Choose the experimental features you want to try

This document is an excerpt from the EUR-Lex website

Onlineleren: programma eLearning (2004-2006)

Het programma eLearning beoogde de kwaliteit en de toegankelijkheid van de Europese onderwijs- en beroepsopleidingssystemen te verbeteren door doeltreffend gebruik te maken van informatie- en communicatietechnologie.

BESLUIT

Beschikking nr. 2318/2003/EG van het Europees Parlement en de Raad van 5 december 2003 tot goedkeuring van een meerjarenprogramma (2004-2006) voor de doeltreffende integratie van informatie- en communicatietechnologie (ICT) in de onderwijs- en beroepsopleidingsstelsels in Europa (eLearning-programma).

SAMENVATTING

Doelstellingen

De algemene doelstelling van het programma bestond erin het doeltreffend gebruik van informatie- en communicatietechnologie in de Europese onderwijs- en beroepsopleidingssystemen te bevorderen. Het kwam erop aan een bijdrage aan kwalitatief hoogwaardig onderwijs te leveren en de onderwijs- en beroepsopleidingssystemen aan te passen aan de eisen van een kennismaatschappij en het Europese model van sociale samenhang.
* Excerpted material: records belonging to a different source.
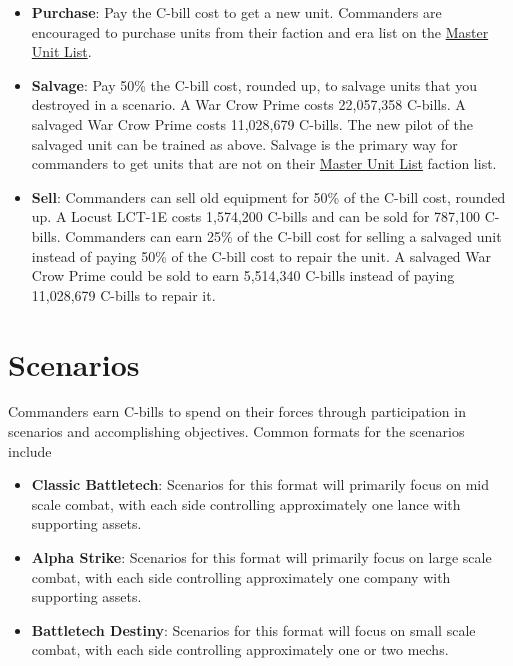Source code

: \documentclass[UTF8]{article}
\begin{document}
\begin{itemize}
\item {\bf Purchase}: Pay the C-bill cost to get a new unit.
Commanders are encouraged to purchase units from their faction and era list on the \href{http://www.masterunitlist.info/}{Master Unit List}.

\item {\bf Salvage}: Pay 50\% the C-bill cost, rounded up, to salvage units that you destroyed in a scenario.
A War Crow Prime costs 22,057,358 C-bills.
A salvaged War Crow Prime costs 11,028,679 C-bills.
The new pilot of the salvaged unit can be trained as above.
Salvage is the primary way for commanders to get units that are not on their \href{http://www.masterunitlist.info/}{Master Unit List} faction list.

\item {\bf Sell}: Commanders can sell old equipment for 50\% of the C-bill cost, rounded up.
A Locust LCT-1E costs 1,574,200 C-bills and can be sold for 787,100 C-bills.
Commanders can earn 25\% of the C-bill cost for selling a salvaged unit instead of paying 50\% of the C-bill cost to repair the unit.
A salvaged War Crow Prime could be sold to earn 5,514,340 C-bills instead of paying 11,028,679 C-bills to repair it.

\end{itemize}

\newpage

\section{Scenarios}

Commanders earn C-bills to spend on their forces through participation in scenarios and accomplishing objectives.
Common formats for the scenarios include

\begin{itemize}

\item {\bf Classic Battletech}: Scenarios for this format will primarily focus on mid scale combat, with each side controlling approximately one lance with supporting assets.

\item {\bf Alpha Strike}: Scenarios for this format will primarily focus on large scale combat, with each side controlling approximately one company with supporting assets.

\item {\bf Battletech Destiny}: Scenarios for this format will focus on small scale combat, with each side controlling approximately one or two mechs.

\end{itemize}
\end{document}
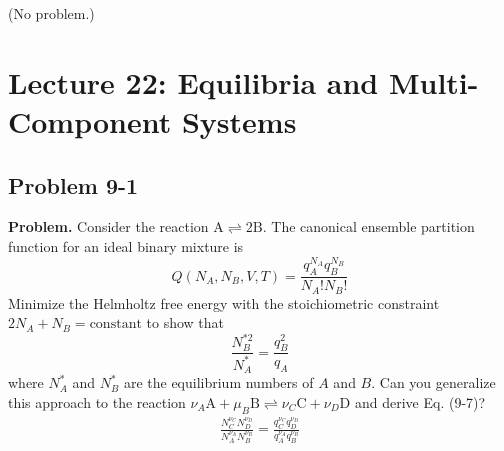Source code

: \documentclass[twocolumn, 10pt]{article}
\numberwithin{equation}{section}
\newenvironment{problem}
{\par\medskip \color{problemblue}
  \textbf{Problem. }\ignorespaces}
{\medskip}
\begin{document}
(No problem.)

\section{Lecture 22: Equilibria and Multi-Component Systems}

\subsection{Problem 9-1}

\begin{problem}
  Consider the reaction
  $\mathrm{A} \rightleftharpoons 2\mathrm{B}$.
  The canonical ensemble partition function for an ideal binary mixture is
  $$
  Q(N_A, N_B, V, T)
  =
  \frac{ q_A^{N_A} q_B^{N_B} }
  { N_A! N_B! }
  $$
  Minimize the Helmholtz free energy with the stoichiometric constraint
  $2N_A + N_B = \mathrm{constant}$
  to show that
  \begin{equation}
    \frac{ N_B^{*2} } { N_A^* }
    =
    \frac{ q_B^2 } { q_A }
    \label{eq:NBNA}
  \end{equation}
  where $N_A^*$ and $N_B^*$ are the equilibrium numbers of $A$ and $B$.
  Can you generalize this approach to the reaction
  $\nu_A \mathrm{A} + \mu_B \mathrm{B} \rightleftharpoons \nu_C \mathrm{C} + \nu_D \mathrm{D}$
  and derive Eq. (9-7)?
  \begin{align}
    \frac{ N_C^{\nu_C} N_D^{\nu_D} }
         { N_A^{\nu_A} N_B^{\nu_B} }
    =
    \frac{ q_C^{\nu_C} q_D^{\nu_D} }
         { q_A^{\nu_A} q_B^{\nu_B} }
    \tag{9-7}
    \label{eq:chemeqABCD}
  \end{align}
\end{problem}
\end{document}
De specifieke doelstellingen van het programma waren:

  • middelen onderzoeken en ontwikkelen om e-leren in te zetten voor de versterking van de sociale samenhang, de bevordering van de persoonlijke ontwikkeling en de interculturele dialoog en de bestrijding van de digitale kloof;
  • het gebruik van e-leren bevorderen en ontwikkelen met het oog op de implementatie van het idee van een leven lang leren in Europa;
  • de mogelijkheden van e-leren benutten om de Europese dimensie in het onderwijs te versterken;
  • een beter gestructureerde samenwerking op het gebied van e-leren tussen de verschillende communautaire programma’s en instrumenten en de acties van de lidstaten bevorderen;
  • mechanismen in het leven roepen die zorgen voor een betere kwaliteit van de producten en diensten alsook voor een doeltreffende verspreiding en voor de uitwisseling van goede praktijken.

Acties

De actielijnen van het eLearning-programma waren:

  • het bevorderen van de digitale geletterdheid. Bij de acties op dit terrein werd aandacht besteed aan de bijdrage die ICT aan het leerproces kan leveren, in het bijzonder voor degenen die niet kunnen profiteren van het traditionele onderwijs- en opleidingsaanbod door hun woonplaats in geografisch afgelegen gebieden, hun sociale situatie of specifieke behoeften. Doel was goede praktijkvoorbeelden in kaart te brengen en synergie-effecten teweeg te brengen tussen de vele nationale en Europese activiteiten die ten behoeve van genoemde doelgroepen worden ondernomen. Onderzoeken en een deskundigengroep op hoog niveau moesten op dit gebied voor aanbevelingen zorgen;
  • het creëren van Europese virtuele campussen. De acties op dit terrein waren op een betere integratie van de virtuele dimensie in het hoger onderwijs gericht. Doel was de ontwikkeling van nieuwe organisatiemodellen voor de verstrekking van hoger onderwijs in Europa (virtuele campussen) en uitwisselingsprogramma’s en gezamenlijke projecten (virtuele mobiliteit) te stimuleren, daarbij voort te bouwen op de bestaande raamwerken voor Europese samenwerking (het Erasmus-programma en het Bologna-proces) en de in dit kader te hanteren instrumenten (European Credit Transfer System, Europese masteropleidingen, kwaliteitsborging en mobiliteit) een op e-learning gerichte dimensie te geven;
  • de ontwikkeling van eTwinning tussen scholen in het lager en secundair onderwijs in Europa en het promoten van opleidingen voor onderwijzend personeel. De actie die op 14 januari 2005 werd gestart, had ten doel de vorming van netwerken tussen scholen te versterken en verder te ontwikkelen, met name door een Europees project voor "twinning", dat alle scholen in Europa de mogelijkheid moet bieden om onderwijspartnerschappen met andere scholen in Europa aan te gaan, waarbij het leren van talen en de interculturele dialoog werden bevorderd en de aandacht werd gevestigd op het meertalige en multiculturele maatschappijmodel in Europa;
  • transversale acties en monitoringactiviteiten van "e-learning". De acties op dit terrein waren op de bevordering van e-learning in Europa gericht en bouwden voort op de monitoringactiviteiten van het eLearning-actieplan. Het doel van deze acties was het verspreiden, het propageren en het overdragen van goede praktijken en resultaten van de vele door de Europese Unie of de lidstaten gefinancierde projecten en programma’s, alsook het versterken van de samenwerking tussen de verschillende betrokken partijen, met name door partnerschappen tussen de openbare en de particuliere sector te stimuleren.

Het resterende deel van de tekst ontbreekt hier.